Para trás
Não venham me perguntar porque fugi da despedida.
Porque saí assim de repente. Pra não voltar. Sem falar com ninguém. Deixando apenas um bilhete que só seria lido quando eu já estivesse longe.
Eu não quis mentir nem ser falso. Eu não quis dizer até logo para quem não desejo mais encontrar.
Não fiquem chateados. Ou achando que eu sou antipático (covarde, talvez, mas não antipático).
Eu só não queria ser pego em meu ponto fraco.
Saibam então que carrego sempre comigo os meus amigos. E todas as lembranças. De tudo que se passou.
Ainda estão vivas em mim. E espero que em vocês também.
Por favor me entendam e me perdoem.
Eu só queria que vocês não percebessem que meus olhos estavam mais úmidos que de costume.
Toda despedida é triste. Por mais aguardada que seja. Pois significa o fim de algo. E, muitas vezes, o início da saudade.
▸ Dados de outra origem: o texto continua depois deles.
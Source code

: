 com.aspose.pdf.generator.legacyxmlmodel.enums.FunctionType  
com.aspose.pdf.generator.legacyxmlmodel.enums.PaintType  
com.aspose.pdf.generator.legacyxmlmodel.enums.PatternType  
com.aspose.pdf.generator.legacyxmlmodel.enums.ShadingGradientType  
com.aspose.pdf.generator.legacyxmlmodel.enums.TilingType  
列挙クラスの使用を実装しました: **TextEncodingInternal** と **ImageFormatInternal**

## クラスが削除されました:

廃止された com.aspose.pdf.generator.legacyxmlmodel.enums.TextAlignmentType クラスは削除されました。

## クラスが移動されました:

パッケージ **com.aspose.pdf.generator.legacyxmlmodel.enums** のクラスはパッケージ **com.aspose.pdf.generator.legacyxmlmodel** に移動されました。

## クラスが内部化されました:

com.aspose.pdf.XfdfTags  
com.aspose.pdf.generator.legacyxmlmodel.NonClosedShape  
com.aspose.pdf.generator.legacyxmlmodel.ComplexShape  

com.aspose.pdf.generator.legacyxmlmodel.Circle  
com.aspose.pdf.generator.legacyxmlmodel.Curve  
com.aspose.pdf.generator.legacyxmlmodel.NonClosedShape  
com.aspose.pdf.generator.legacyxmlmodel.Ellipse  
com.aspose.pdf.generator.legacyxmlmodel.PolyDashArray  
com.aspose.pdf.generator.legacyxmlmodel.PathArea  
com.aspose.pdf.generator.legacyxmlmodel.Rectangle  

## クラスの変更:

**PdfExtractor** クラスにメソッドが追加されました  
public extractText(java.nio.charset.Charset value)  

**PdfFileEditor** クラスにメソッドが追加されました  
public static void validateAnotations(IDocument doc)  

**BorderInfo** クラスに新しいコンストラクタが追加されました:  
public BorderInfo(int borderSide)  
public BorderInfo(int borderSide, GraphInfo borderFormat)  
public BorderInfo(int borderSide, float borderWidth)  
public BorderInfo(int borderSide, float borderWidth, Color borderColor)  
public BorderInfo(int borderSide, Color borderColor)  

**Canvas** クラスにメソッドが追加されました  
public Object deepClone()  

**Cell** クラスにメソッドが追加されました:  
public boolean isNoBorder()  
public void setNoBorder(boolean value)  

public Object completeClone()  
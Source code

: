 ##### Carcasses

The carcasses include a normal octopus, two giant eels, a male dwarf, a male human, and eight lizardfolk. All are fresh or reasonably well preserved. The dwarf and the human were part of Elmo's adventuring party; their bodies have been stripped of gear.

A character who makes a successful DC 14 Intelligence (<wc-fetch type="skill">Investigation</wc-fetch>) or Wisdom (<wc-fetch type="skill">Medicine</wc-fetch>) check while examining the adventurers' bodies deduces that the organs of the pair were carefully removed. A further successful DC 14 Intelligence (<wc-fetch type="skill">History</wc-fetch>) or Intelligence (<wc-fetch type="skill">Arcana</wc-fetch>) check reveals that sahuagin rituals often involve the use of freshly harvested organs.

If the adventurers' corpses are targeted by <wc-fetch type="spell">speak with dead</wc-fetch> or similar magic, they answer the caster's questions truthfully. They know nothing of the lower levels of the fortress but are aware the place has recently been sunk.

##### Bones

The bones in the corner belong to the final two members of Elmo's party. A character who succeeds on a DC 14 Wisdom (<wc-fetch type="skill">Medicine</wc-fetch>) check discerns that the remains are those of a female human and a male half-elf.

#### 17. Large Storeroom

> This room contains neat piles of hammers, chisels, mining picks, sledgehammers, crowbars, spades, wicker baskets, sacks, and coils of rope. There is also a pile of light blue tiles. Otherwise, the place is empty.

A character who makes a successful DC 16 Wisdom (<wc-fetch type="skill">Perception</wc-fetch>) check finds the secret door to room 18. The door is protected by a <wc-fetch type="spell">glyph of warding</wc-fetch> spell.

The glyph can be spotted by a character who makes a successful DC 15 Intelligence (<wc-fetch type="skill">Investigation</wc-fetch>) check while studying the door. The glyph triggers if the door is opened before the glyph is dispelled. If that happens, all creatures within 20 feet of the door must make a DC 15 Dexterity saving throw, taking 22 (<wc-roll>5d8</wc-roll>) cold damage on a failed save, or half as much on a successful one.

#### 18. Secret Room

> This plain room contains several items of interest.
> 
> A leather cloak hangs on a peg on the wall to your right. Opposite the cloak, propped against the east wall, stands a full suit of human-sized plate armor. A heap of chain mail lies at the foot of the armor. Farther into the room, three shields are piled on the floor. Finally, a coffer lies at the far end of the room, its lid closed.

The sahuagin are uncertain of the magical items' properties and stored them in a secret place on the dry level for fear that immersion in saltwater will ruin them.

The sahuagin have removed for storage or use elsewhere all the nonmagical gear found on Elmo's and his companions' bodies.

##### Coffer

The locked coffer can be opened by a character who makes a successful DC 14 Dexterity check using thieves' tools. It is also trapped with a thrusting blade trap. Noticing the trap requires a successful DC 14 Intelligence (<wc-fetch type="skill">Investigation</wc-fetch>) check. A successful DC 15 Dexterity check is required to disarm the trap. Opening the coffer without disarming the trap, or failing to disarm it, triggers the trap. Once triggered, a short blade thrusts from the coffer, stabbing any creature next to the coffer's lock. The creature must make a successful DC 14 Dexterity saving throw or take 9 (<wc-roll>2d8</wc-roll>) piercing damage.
E saibam que no momento em que cruzei aquela porta, na calada da noite e na surdina, eu não estava apenas dizendo adeus para lugares e pessoas que de gostava.
Eu deixei para trás alguns de meus sonhos.
domingo, outubro 28, 2001
Jardim das lembranças
Era dono de um terreno. Que achava não haver necessidade de cuidar e que por isso a cada ano que se passava mais se assemelhava a um terreno baldio.
Sem dono, sem rumo, sem cuidado.
Vazio.
Vivia seus dias pacato, conformado com a feiúra e deteriorização de suas terras e velho demais para encontrar energias para modificar a situação.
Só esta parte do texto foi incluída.